So, here we are. I can't believe it has been 5 years of Chelle Belle. I started this page at the age of 16, still at school doing my GCSEs. I thought it would be a great creative outlet, where I could write for pleasure but also have some sort of impact on readers. I had no niche in mind, just lots of random ideas and a fire in me to publish them. Here I am now 22-years old, about to start my journey as an English teacher, a lot more grown-up, and a burning fire to find my next passion. 


I cannot thank you all enough for the support I've had over the years. Thank you for every post you've read, shared and commented on. I never would have thought this blog would reach the lengths it has. I mean, over 65,000 reads....INSANE. 


This page has been a huge part of my life growing into the woman I have become and even though I won't be posting anymore content, I know it will be a huge contribution to the woman I'll become from now.

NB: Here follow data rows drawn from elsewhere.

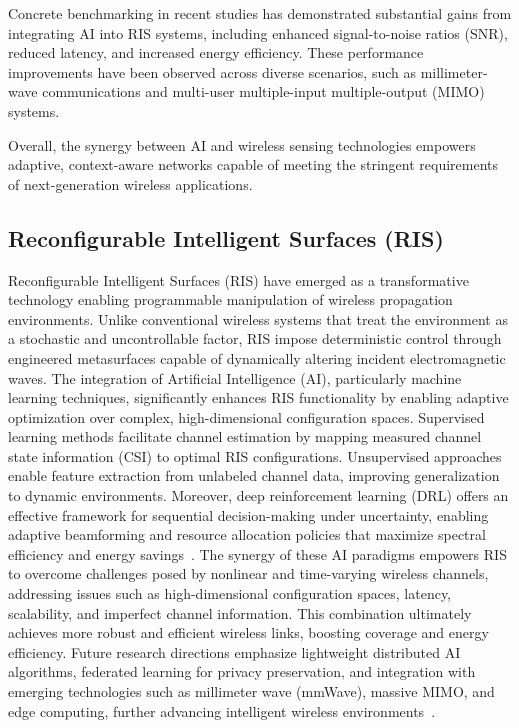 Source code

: \documentclass[sigconf]{acmart}
\begin{document}
Concrete benchmarking in recent studies has demonstrated substantial gains from integrating AI into RIS systems, including enhanced signal-to-noise ratios (SNR), reduced latency, and increased energy efficiency. These performance improvements have been observed across diverse scenarios, such as millimeter-wave communications and multi-user multiple-input multiple-output (MIMO) systems.

Overall, the synergy between AI and wireless sensing technologies empowers adaptive, context-aware networks capable of meeting the stringent requirements of next-generation wireless applications.

\subsection{Reconfigurable Intelligent Surfaces (RIS)}

Reconfigurable Intelligent Surfaces (RIS) have emerged as a transformative technology enabling programmable manipulation of wireless propagation environments. Unlike conventional wireless systems that treat the environment as a stochastic and uncontrollable factor, RIS impose deterministic control through engineered metasurfaces capable of dynamically altering incident electromagnetic waves. The integration of Artificial Intelligence (AI), particularly machine learning techniques, significantly enhances RIS functionality by enabling adaptive optimization over complex, high-dimensional configuration spaces. Supervised learning methods facilitate channel estimation by mapping measured channel state information (CSI) to optimal RIS configurations. Unsupervised approaches enable feature extraction from unlabeled channel data, improving generalization to dynamic environments. Moreover, deep reinforcement learning (DRL) offers an effective framework for sequential decision-making under uncertainty, enabling adaptive beamforming and resource allocation policies that maximize spectral efficiency and energy savings~\cite{ref49}. The synergy of these AI paradigms empowers RIS to overcome challenges posed by nonlinear and time-varying wireless channels, addressing issues such as high-dimensional configuration spaces, latency, scalability, and imperfect channel information. This combination ultimately achieves more robust and efficient wireless links, boosting coverage and energy efficiency. Future research directions emphasize lightweight distributed AI algorithms, federated learning for privacy preservation, and integration with emerging technologies such as millimeter wave (mmWave), massive MIMO, and edge computing, further advancing intelligent wireless environments~\cite{ref49}.
\end{document}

I've had the most amount of fun blogging and I've learnt so many things whilst doing it. I truly applaud every full time blogger out there, because believe me, it is not as easy as it seems. There is more to it than just writing and clicking publish. It takes so much time and effort to maintain a page like this, and I can only imagine it to be even more so when your bills are reliant on consistency. I've definitely slacked on posting over the past year or two due to other commitments, but I'm glad that I've had such an understanding community. 


I started this with no qualifications and you've witnessed me achieve my GCSEs, A-levels and now a Bachelors Degree. I started with just a few experiences, and now I have many more under my belt. I started with no views or followers and now I have a small community. A community I am immensely grateful for and I hope to stay in contact with on my other socials! 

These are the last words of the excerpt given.